Multi-node and security model
Farmslot is designed to run agent work across multiple machines while keeping execution observable, scoped, and operator-controlled.
A node can be a local machine, a remote macOS/Linux host, or any future machine that exposes the Farmslot node contract. Each node contributes one or more slots with explicit resources: repo path, ports, device/browser targets, tmux sessions, and runtime/artifact directories.
Multi-node model
The gateway decides what to dispatch and where. Nodes execute only within their configured slot boundaries.
Node communication
Farmslot supports a transport-agnostic node concept. The architecture can use:
- SSH transport for existing machines and fallback operations;
- node-agent transport for real-time presence, streaming, pairing, and RPC-style commands;
- local transport for slots on the same host as the gateway.
The product contract should be the same either way: the gateway invokes typed capabilities, not arbitrary UI-side shell commands.
Security goals
Farmslot's security model is based on scoped autonomy, not blind trust.
| Goal | Meaning |
|---|---|
| Explicit nodes | Machines must be declared, paired, or otherwise configured before use. |
| Explicit slots | Work runs in known repo/runtime paths with known ports and resources. |
| Project-owned hooks | Project behavior lives in project.json hooks instead of hidden gateway code. |
| Capability boundaries | Control surfaces request typed actions; they should not become unrestricted remote shells. |
| Human gates | Publication, destructive recovery, and high-impact decisions remain operator-visible. |
| Evidence preservation | Runs leave artifacts, terminal context, traces, and decisions for audit/review. |
| Least surprise | Local, remote, desktop, and mobile surfaces should show the same state and authority model. |
Pairing and trust
For a node-agent transport, first connection should require an explicit pairing step:
- Node starts with a gateway URL and machine identity.
- Gateway receives a first-connect request.
- Operator approves the node in a control surface.
- Gateway issues or stores a token for future reconnects.
- Node reports capabilities and slots.
This is safer than silently accepting any machine that can reach the gateway.
Command safety tiers
Not all actions have the same risk.
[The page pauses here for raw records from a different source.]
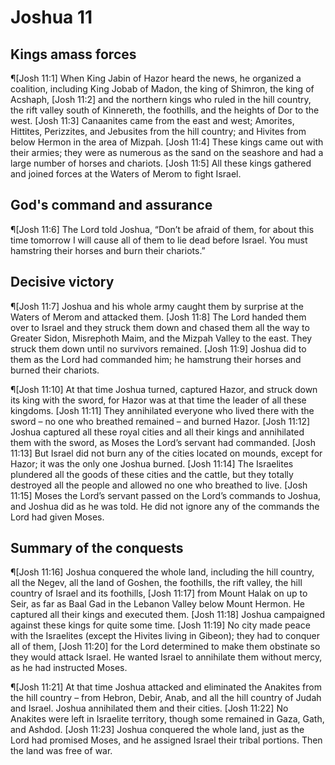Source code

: # Joshua 11

## Kings amass forces
¶[Josh 11:1] When King Jabin of Hazor heard the news, he organized a coalition, including King Jobab of Madon, the king of Shimron, the king of Acshaph,
[Josh 11:2] and the northern kings who ruled in the hill country, the rift valley south of Kinnereth, the foothills, and the heights of Dor to the west.
[Josh 11:3] Canaanites came from the east and west; Amorites, Hittites, Perizzites, and Jebusites from the hill country; and Hivites from below Hermon in the area of Mizpah.
[Josh 11:4] These kings came out with their armies; they were as numerous as the sand on the seashore and had a large number of horses and chariots.
[Josh 11:5] All these kings gathered and joined forces at the Waters of Merom to fight Israel.

## God's command and assurance
¶[Josh 11:6] The Lord told Joshua, “Don’t be afraid of them, for about this time tomorrow I will cause all of them to lie dead before Israel. You must hamstring their horses and burn their chariots.”

## Decisive victory
¶[Josh 11:7] Joshua and his whole army caught them by surprise at the Waters of Merom and attacked them.
[Josh 11:8] The Lord handed them over to Israel and they struck them down and chased them all the way to Greater Sidon, Misrephoth Maim, and the Mizpah Valley to the east. They struck them down until no survivors remained.
[Josh 11:9] Joshua did to them as the Lord had commanded him; he hamstrung their horses and burned their chariots.

¶[Josh 11:10] At that time Joshua turned, captured Hazor, and struck down its king with the sword, for Hazor was at that time the leader of all these kingdoms.
[Josh 11:11] They annihilated everyone who lived there with the sword – no one who breathed remained – and burned Hazor.
[Josh 11:12] Joshua captured all these royal cities and all their kings and annihilated them with the sword, as Moses the Lord’s servant had commanded.
[Josh 11:13] But Israel did not burn any of the cities located on mounds, except for Hazor; it was the only one Joshua burned.
[Josh 11:14] The Israelites plundered all the goods of these cities and the cattle, but they totally destroyed all the people and allowed no one who breathed to live.
[Josh 11:15] Moses the Lord’s servant passed on the Lord’s commands to Joshua, and Joshua did as he was told. He did not ignore any of the commands the Lord had given Moses.

## Summary of the conquests
¶[Josh 11:16] Joshua conquered the whole land, including the hill country, all the Negev, all the land of Goshen, the foothills, the rift valley, the hill country of Israel and its foothills,
[Josh 11:17] from Mount Halak on up to Seir, as far as Baal Gad in the Lebanon Valley below Mount Hermon. He captured all their kings and executed them.
[Josh 11:18] Joshua campaigned against these kings for quite some time.
[Josh 11:19] No city made peace with the Israelites (except the Hivites living in Gibeon); they had to conquer all of them,
[Josh 11:20] for the Lord determined to make them obstinate so they would attack Israel. He wanted Israel to annihilate them without mercy, as he had instructed Moses.

¶[Josh 11:21] At that time Joshua attacked and eliminated the Anakites from the hill country – from Hebron, Debir, Anab, and all the hill country of Judah and Israel. Joshua annihilated them and their cities.
[Josh 11:22] No Anakites were left in Israelite territory, though some remained in Gaza, Gath, and Ashdod.
[Josh 11:23] Joshua conquered the whole land, just as the Lord had promised Moses, and he assigned Israel their tribal portions. Then the land was free of war.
Farmslot should treat node capabilities by the shared gateway safety tiers. In this architecture page, the important point is where those tiers are enforced: node capabilities stay typed and scoped, while lifecycle or high-impact transitions remain gateway-owned and policy-gated.
Mobile security posture
Mobile Companion should use the same gateway authority model as Command Center.
Mobile can observe and steer workers, but it should not bypass gateway policy. A spoken nudge, a terminal shortcut, or an approval from mobile should become a typed gateway action with the same audit trail as the desktop surface.
Why this matters
Multi-node execution is what lets Farmslot scale beyond one laptop. The security model is what keeps that scale usable.
The product promise is: run many agents across many machines, but keep every worker visible, every action scoped, and every important decision reviewable.